Uma decisão recente do Tribunal de Contas do Estado (TCE) pode acabar beneficiando prefeitos, secretários e dirigentes de órgãos públicos mineiros suspeitos de desviar até R$ 15 mil do bolso do contribuinte. Os infratores não serão mais investigados pelo órgão, criado pela Constituição Federal para fiscalizar os gastos com dinheiro público. Resolução publicada no último dia 2 no Diário Oficial de Contas, reajustou de R$ 5 mil para R$ 15 mil o valor mínimo para a abertura de processo de tomada de contas especial – modalidade em que técnicos do tribunal visitam in loco o órgão acusado de dano ao erário. Para se ter uma ideia, desde 2010 já foram abertas 617 tomadas de contas especiais, 68 delas só nos primeiros três meses deste ano.
“Resolvemos ser seletivos, porque em uma tomada de contas você mobiliza muita gente para a apuração e tem uma despesa grande. Acaba gastando na apuração mais do que o valor que será cobrado”, justifica o presidente do TCE, conselheiro Antonio Carlos Andrada. Ele nega que a medida acabará beneficiando corruptos. “Antes de chegar na tomada de contas, você tem uma série de outros mecanismos para cobrar os dados”, alega. Isso porque, de acordo com o conselheiro, todo gasto de dinheiro público deve ser justificado não apenas ao TCE, mas também a quem repassou a verba pública para um órgão, município ou estado.
Nesses casos, há autonomia do cedente para cobrar os dados sobre os gastos ou mesmo suspender outro repasse de verbas em razão da falta de prestação de contas de um envio anterior. “E mesmo quando o caso chega ao TCE, antes da tomada há a abertura de um processo e aplicação de multa em caso de descumprimento da decisão”, completou Andrada. Em um caso como esse, o TCE envia um comunicado cobrando a comprovação de gastos. Se descumprido, há a aplicação de multa e a abertura da tomada de contas especial – a partir de agora desde que o valor ultrapasse R$ 15 mil.
Omissão de dever
O procurador-geral do Ministério Público junto ao Tribunal de Contas, Glaydson Soprani Massaria, completa que a obrigação primeira de apurar o desvio é do ente envolvido no repasse da verba. “Se ele não recebe a justificativa dos gastos, instaura uma tomada de contas e julga. Esse julgamento é que vem para o TCE, que agora só vai querer o envio do que ultrapassar R$ 15 mil”, explicou ele, ao também negar que a medida vá beneficiar quem desvia dinheiro.
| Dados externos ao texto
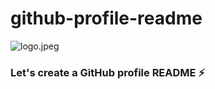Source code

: # github-profile-readme
![logo.jpeg](src/assets/logo.jpeg)
### Let's create a GitHub profile README :zap: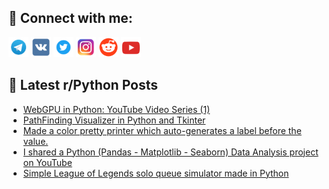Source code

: ## 🔎 Connect with me:
[<img src="https://github.com/bullbesh/bullbesh/blob/main/images/Telegram.png" width="32" height="32" />](https://t.me/bullbesh)
[<img src="https://github.com/bullbesh/bullbesh/blob/main/images/VK.png" width="32" height="32" />](https://vk.com/bullbesh)
[<img src="https://github.com/bullbesh/bullbesh/blob/main/images/Twitter.png" width="32" height="32" />](https://twitter.com/bullbesh1)
[<img src="https://github.com/bullbesh/bullbesh/blob/main/images/Instagram.png" width="32" height="32" />](https://www.instagram.com/bullbesh)
[<img src="https://github.com/bullbesh/bullbesh/blob/main/images/Reddit.png" width="32" height="32" />](https://www.reddit.com/user/bullbesh)
[<img src="https://github.com/bullbesh/bullbesh/blob/main/images/YouTube.png" width="32" height="32" />](https://www.youtube.com/channel/UCtfjRs6uzgq5mfm8S06WTcg)

## 📕 Latest r/Python Posts
<!-- BLOG-POST-LIST:START -->
- [WebGPU in Python: YouTube Video Series &lpar;1&rpar;](https://www.reddit.com/r/Python/comments/19aqho5/webgpu_in_python_youtube_video_series_1/)
- [PathFinding Visualizer in Python and Tkinter](https://www.reddit.com/r/Python/comments/19aoazk/pathfinding_visualizer_in_python_and_tkinter/)
- [Made a color pretty printer which auto-generates a label before the value.](https://www.reddit.com/r/Python/comments/19altb9/made_a_color_pretty_printer_which_autogenerates_a/)
- [I shared a Python &lpar;Pandas - Matplotlib - Seaborn&rpar; Data Analysis project on YouTube](https://www.reddit.com/r/Python/comments/19alocc/i_shared_a_python_pandas_matplotlib_seaborn_data/)
- [Simple League of Legends solo queue simulator made in Python](https://www.reddit.com/r/Python/comments/19aljup/simple_league_of_legends_solo_queue_simulator/)
<!-- BLOG-POST-LIST:END -->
Com a mesma justificativa, os TCEs de Goiás e Santa Catarina estabeleceram o piso de R$ 30 mil e R$ 28 mil, respectivamente. No Tribunal de Contas da União (TCU), ele é de R$ 30 mil, segundo informações do tribunal mineiro.
Na prática, a medida significará que o TCE nem vai ficar sabendo se houve um convênio inferior a R$ 15 mil e se as contas referentes ao gasto foram prestadas. A tomada de contas especial está prevista no artigo 47 da Lei Complementar 102/08, que prevê apuração dos fatos e quantificação do dano quando caracterizadas a omissão do dever de prestar contas; a falta de comprovação da aplicação de recursos repassados pelo estado ou município; a ocorrência de desfalque ou desvio de dinheiro, bens ou valores públicos e a prática de qualquer ato ilegal, ilegítimo ou antieconômico que possa resultar dano ao erário.